J'ai personnellement visité vingt-huit de ces zones : aux États-Unis, en Australie, en Suède, en Grèce, en Allemagne, en Belgique et particulièrement en France - à Paris, Marseille, Montpellier... Votre gouvernement les appelle « zones urbaines sensibles » et en recense 751. Moi, je dis que ce sont des « no-go zones partielles », des zones d'accès limité : si je m'y rends seul et habillé de façon ordinaire, je n'ai pas de problème ; mais quand je suis allé à La Castellane avec un élu dans une voiture identifiée de la mairie, nous avons reçu une grosse pierre qui a détruit le pare-brise. Nous avons filmé la scène et donné la vidéo aux autorités il y a un an : il ne s'est rien passé.
Que pensez-vous de la suggestion de Donald Trump d'interdire l'entrée des États-Unis aux musulmans ?
C'est absurde et impossible. En revanche, on pourrait et on devrait interdire les islamistes, via un processus d'enquête et d'interrogatoires.
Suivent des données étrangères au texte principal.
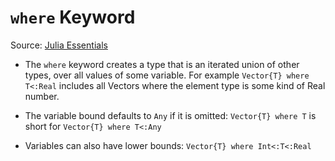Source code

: # `where` Keyword

Source: [Julia Essentials](https://docs.julialang.org/en/v1/base/base/#)

- The `where` keyword creates a type that is an iterated union of other types, 
  over all values of some variable. For example `Vector{T} where T<:Real` 
  includes all Vectors where the element type is some kind of Real number.


- The variable bound defaults to `Any` if it is omitted:
 `Vector{T} where T` is short for `Vector{T} where T<:Any`

- Variables can also have lower bounds:
 `Vector{T} where Int<:T<:Real`
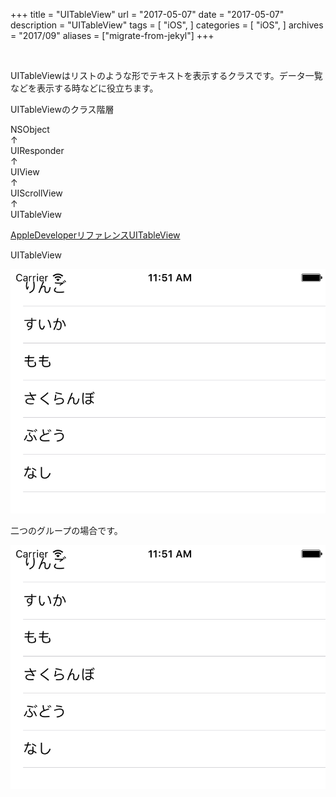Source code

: +++
title = "UITableView"
url = "2017-05-07"
date = "2017-05-07"
description = "UITableView"
tags = [
    "iOS",
]
categories = [
    "iOS",
]
archives = "2017/09"
aliases = ["migrate-from-jekyl"]
+++

<br>

UITableViewはリストのような形でテキストを表示するクラスです。データ一覧などを表示する時などに役立ちます。

UITableViewのクラス階層

NSObject  
↑  
UIResponder  
↑  
UIView  
↑  
UIScrollView  
↑  
UITableView  

[AppleDeveloperリファレンスUITableView](https://developer.apple.com/reference/uikit/uitableview)



UITableView  

![alt](1.png)

<script src="https://gist.github.com/O-Junpei/03d842a3c371bdf7030ec6a7d0537e47.js"></script>



二つのグループの場合です。

![alt](2.png)

<script src="https://gist.github.com/O-Junpei/3be7c007819dc477010b443850fa47eb.js"></script>

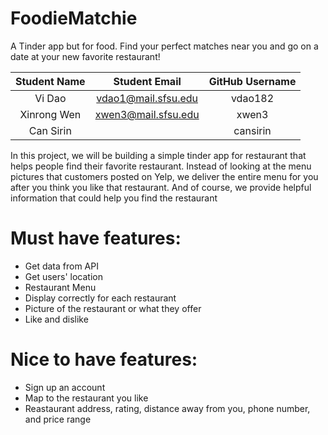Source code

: # FoodieMatchie

A Tinder app but for food. Find your perfect matches near you and go on a date at your new favorite restaurant! 

|   Student Name   |      Student Email      | GitHub Username  |
| :--------------: | :---------------------: | :---------------:|
|  Vi Dao | vdao1@mail.sfsu.edu | vdao182 |
|  Xinrong Wen      |  xwen3@mail.sfsu.edu   |    xwen3      |
|  Can Sirin      |     |    cansirin     |


In this project, we will be building a simple tinder app for restaurant that helps people find their favorite restaurant. Instead of looking at the menu pictures that customers posted on Yelp, we deliver the entire menu for you after you think you like that restaurant. And of course, we provide helpful information that could help you find the restaurant 

# Must have features:

* Get data from API
* Get users' location
* Restaurant Menu
* Display correctly for each restaurant
* Picture of the restaurant or what they offer
* Like and dislike

# Nice to have features:

* Sign up an account
* Map to the restaurant you like
* Reastaurant address, rating, distance away from you, phone number, and price range
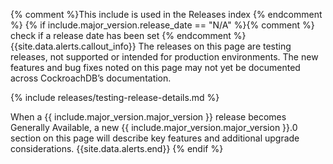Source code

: {% comment %}This include is used in the Releases index {% endcomment %}
{% if include.major_version.release_date == "N/A" %}{% comment %} check if a release date has been set {% endcomment %}
{{site.data.alerts.callout_info}}
The releases on this page are testing releases, not supported or intended for production environments. The new features and bug fixes noted on this page may not yet be documented across CockroachDB’s documentation.

{% include releases/testing-release-details.md %}

When a {{ include.major_version.major_version }} release becomes Generally Available, a new {{ include.major_version.major_version }}.0 section on this page will describe key features and additional upgrade considerations.
{{site.data.alerts.end}}
{% endif %}
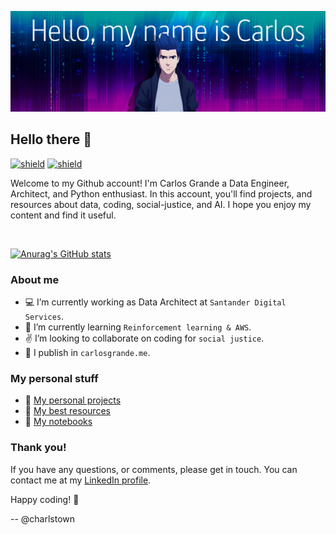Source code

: ![about-me](assets/my-name-is.png)

## Hello there 👋

[![shield](https://img.shields.io/badge/linkedin-carlosgrande-27577f?style=flat&logo=linkedin&logoColor=3f8dcc)](https://www.linkedin.com/in/carlosgn/)
[![shield](https://img.shields.io/badge/about%20me-carlosgrande.me-7f2589?style=flat&logo=aboutdotme&logoColor=bd37cc)](https://carlosgrande.me/)

Welcome to my Github account! I'm Carlos Grande a Data Engineer, Architect, and Python enthusiast.
In this account, you'll find projects, and resources about data, coding, social-justice, and AI.
I hope you enjoy my content and find it useful.

</br>

[![Anurag's GitHub stats](https://github-readme-stats.vercel.app/api?username=charlstown&show_icons=true&theme=nightowl)](https://github.com/anuraghazra/github-readme-stats)


### About me

- :computer: I’m currently working as Data Architect at `Santander Digital Services`.
- :microscope: I’m currently learning `Reinforcement learning & AWS`.
- :v: I’m looking to collaborate on coding for `social justice`. 
- :newspaper: I publish in `carlosgrande.me`.


### My personal stuff

- :floppy_disk: [My personal projects](https://carlosgrande.me/#my-personal-projects/)
- :stars: [My best resources](https://carlosgrande.me/#resources-cheatsheets/)
- :blue_book: [My notebooks](https://carlosgrande.me/#notebooks/)


### Thank you!

If you have any questions, or comments, please get in touch.
You can contact me at my [LinkedIn profile](https://www.linkedin.com/in/carlosgn/). 

Happy coding! :vulcan_salute:

-- @charlstown
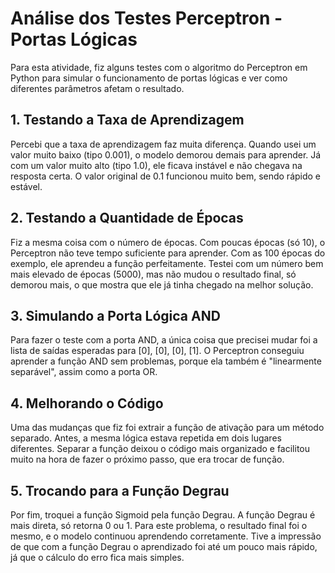 # Análise dos Testes Perceptron - Portas Lógicas

Para esta atividade, fiz alguns testes com o algoritmo do Perceptron em Python para simular o funcionamento de portas lógicas e ver como diferentes parâmetros afetam o resultado.

## 1. Testando a Taxa de Aprendizagem
Percebi que a taxa de aprendizagem faz muita diferença. Quando usei um valor muito baixo (tipo 0.001), o modelo demorou demais para aprender. Já com um valor muito alto (tipo 1.0), ele ficava instável e não chegava na resposta certa. O valor original de 0.1 funcionou muito bem, sendo rápido e estável.

## 2. Testando a Quantidade de Épocas
Fiz a mesma coisa com o número de épocas. Com poucas épocas (só 10), o Perceptron não teve tempo suficiente para aprender. Com as 100 épocas do exemplo, ele aprendeu a função perfeitamente. Testei com um número bem mais elevado de épocas (5000), mas não mudou o resultado final, só demorou mais, o que mostra que ele já tinha chegado na melhor solução.

## 3. Simulando a Porta Lógica AND
Para fazer o teste com a porta AND, a única coisa que precisei mudar foi a lista de saídas esperadas para [0], [0], [0], [1]. O Perceptron conseguiu aprender a função AND sem problemas, porque ela também é "linearmente separável", assim como a porta OR.

## 4. Melhorando o Código
Uma das mudanças que fiz foi extrair a função de ativação para um método separado. Antes, a mesma lógica estava repetida em dois lugares diferentes. Separar a função deixou o código mais organizado e facilitou muito na hora de fazer o próximo passo, que era trocar de função.

## 5. Trocando para a Função Degrau
Por fim, troquei a função Sigmoid pela função Degrau. A função Degrau é mais direta, só retorna 0 ou 1. Para este problema, o resultado final foi o mesmo, e o modelo continuou aprendendo corretamente. Tive a impressão de que com a função Degrau o aprendizado foi até um pouco mais rápido, já que o cálculo do erro fica mais simples.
Je ne supporte pas M. Trump. Il n'a pas de principes, il insulte tout le monde, c'est un néofasciste qui ne veut que le pouvoir. Il ne comprend pas et n'accepte pas le système américain. À cause de cela, il ne sera pas président des États-Unis.
Vous souhaitez que l'islam produise « une façon constructive d'être musulman au XXIe siècle » : qu'est-ce que cela signifie concrètement ?
Il y a une guerre civile au sein de l'Islam pour savoir ce que c'est qu'être musulman. Chaque religion est amenée à décider, à tout moment, ce qu'elle doit garder et rejeter de la tradition. Par exemple l'esclavage. Ou l'homosexualité : ce que dit la Bible est clair, cela n'empêche pas l'Église d'en débattre. Les musulmans anti-islamistes, ou réformateurs, représentent un courant très faible, mais nous devrions les soutenir. Certains commencent à comprendre qu'ils doivent agir, s'organiser, lever de l'argent. Des dirigeants politiques le font déjà, au Pakistan, en Égypte, en Jordanie, au Maroc, mais il faut aussi des leaders religieux.
« Il y a une guerre civile au sein de l'Islam pour savoir ce que c'est qu'être musulman. Chaque religion est amenée à décider, à tout moment, ce qu'elle doit garder et rejeter de la tradition. »
En l'absence de véritable hiérarchie religieuse dans l'islam sunnite, qui peut discréditer les islamistes ?
L'islamisme a deux grandes faiblesses : ses divisions internes (les factions n'arrêtent pas de se battre entre elles) et son impopularité (de l'Iran des mollahs à l'Égypte des Frères musulmans). Donc, soit ce courant politique évolue, à la façon du communisme chinois par exemple, soit il finira par disparaître. Cela prendra peut-être un demi-siècle. Mais l'islamisme est la troisième idéologie totalitaire, après le fascisme et le communisme, et il connaîtra le même sort.
La guerre menée en Syrie et en Irak contre l'État islamique (EI) est-elle la bonne méthode ?
L’EI constitue l'expression la plus extrême qu'on ait vue de l'islamisme. Jusque-là, on croyait que c'était l'Iran, puis les talibans... Le califat, c'est la restauration d'un modèle disparu depuis onze siècles - un peu comme Mussolini croyait réincarner l'empereur romain. Mais quelle puissance représente-t-il ? Presque rien, surtout face aux plus grandes armées du monde. Je vois des chances raisonnables que l'EI disparaisse cette année - du moins en tant qu'État, même si son influence continue. Objectivement, l'Iran représente à mes yeux une menace bien plus grande, avec son armée, ses ressources et sa quête de la bombe atomique.
Vous étiez partisan de l'invasion de l'Irak en 2003 : quelle leçon en tirez-vous ?
Cela a été mal fait : il fallait juste se débarrasser de Saddam Hussein et quitter le pays. On aurait économisé 5 000 vies américaines et 1 000 milliards de dollars. Et on n'aurait pas vu notre influence diminuer autant.
Avec l'afflux de migrants, c'est l'Europe qui est maintenant en première ligne face au chaos...
Angela Merkel a commis une folie incroyable en invitant tous les Syriens. Son pays et l'Europe vont le payer très cher. Le Liban, la Turquie, la Jordanie sont les terres d'asile naturelles pour les réfugiés. En Europe, c'est de l'immigration illégale.